1. L'imagination éloigne de la réalité
  • Par définition, l'imagination produit des "images" qui peuvent, soit "imiter" le réel, soit au contraire s'en détacher. Dans un cas comme dans l'autre, la tradition rationaliste est méfiante, et volontiers critique à l'égard de la constitution d'un univers imaginaire.
  • Pour Platon, l'image ne constitue que le plus bas degré de ce qui peut exister : simple reflet du monde sensible, elle ne suscite qu'une connaissance elle-même inférieure. En outre, l'imagination nous entraîne vers un univers par définition trompeur, ou aliénant pour l'esprit, puisqu'il peut nous fasciner et nous éloigner de nos vraies tâches. Entre l'imagination et l'illusion, la distance est alors mince, comme l'affirme Spinoza : nous avons beau connaître la distance à laquelle se trouve le soleil, "nous n'imaginons pas moins qu'il est proche" en raison des impressions qu'en reçoit notre perception.

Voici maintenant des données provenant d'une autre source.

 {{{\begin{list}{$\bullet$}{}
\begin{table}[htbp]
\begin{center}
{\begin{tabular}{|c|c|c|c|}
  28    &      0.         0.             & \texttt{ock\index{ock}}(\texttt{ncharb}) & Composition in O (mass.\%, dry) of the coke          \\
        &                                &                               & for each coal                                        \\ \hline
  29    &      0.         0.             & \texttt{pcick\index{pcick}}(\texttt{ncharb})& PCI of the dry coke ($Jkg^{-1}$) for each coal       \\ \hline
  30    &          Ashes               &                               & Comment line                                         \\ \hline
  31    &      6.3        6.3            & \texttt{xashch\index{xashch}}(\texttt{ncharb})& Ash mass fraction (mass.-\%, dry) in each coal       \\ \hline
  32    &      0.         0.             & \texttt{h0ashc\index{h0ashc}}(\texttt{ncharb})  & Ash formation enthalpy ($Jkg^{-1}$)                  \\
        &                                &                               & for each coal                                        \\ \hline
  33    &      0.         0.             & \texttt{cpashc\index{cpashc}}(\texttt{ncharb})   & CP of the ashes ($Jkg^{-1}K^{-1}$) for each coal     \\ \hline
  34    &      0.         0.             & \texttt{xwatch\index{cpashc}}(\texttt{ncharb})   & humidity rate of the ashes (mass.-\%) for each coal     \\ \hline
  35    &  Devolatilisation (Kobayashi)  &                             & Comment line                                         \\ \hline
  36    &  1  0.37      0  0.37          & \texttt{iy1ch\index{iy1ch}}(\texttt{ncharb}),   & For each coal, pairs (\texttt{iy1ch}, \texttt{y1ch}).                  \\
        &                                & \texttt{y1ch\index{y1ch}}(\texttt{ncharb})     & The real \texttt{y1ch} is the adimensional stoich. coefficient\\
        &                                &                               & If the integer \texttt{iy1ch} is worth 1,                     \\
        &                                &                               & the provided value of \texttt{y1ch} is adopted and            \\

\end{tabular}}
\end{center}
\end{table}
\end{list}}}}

  • Opposée à la droite raison, l'imagination devient "maîtresse d'erreur et de fausseté" (Pascal) : elle nous détourne du monde tel qu'il est, nous invite à la rêverie, nous condamne à l'inefficacité. Elle est d'autant plus redoutable que ses représentations sont plus séduisantes. La critique contemporaine de l'aliénation produite par les loisirs "de masse" (cinéma, télévision, roman-photo ou littérature "de gare") répète cette accusation moralisatrice : en se retirant des difficultés du réel, le consommateur s'interdit d'en entreprendre la transformation; il se condamne lui-même à répéter sa conduite de fuite puisque le réel ne peut que le décevoir de plus en plus.
2. L'imagination combinatoire
  • Une analyse plus précise des productions imaginaires y repère les conséquences d'une activité de l'esprit, qui, loin de reproduire plus ou moins fidèlement des éléments réels, en conçoit avant tout des articulations inédites. Si l'imagination va au-delà de la réalité donnée, c'est d'abord parce qu'elle nous en propose des versions nouvelles :"L'imagination invente plus que des choses et des drames, elle invente de la vie nouvelle, elle invente de l'esprit nouveau; elle ouvre des yeux qui ont des types nouveaux de vision" (Bachelard). L'aspect positif de l'imagination tiendrait davantage aux relations qu'elle produit qu'aux éléments qu'elle relie.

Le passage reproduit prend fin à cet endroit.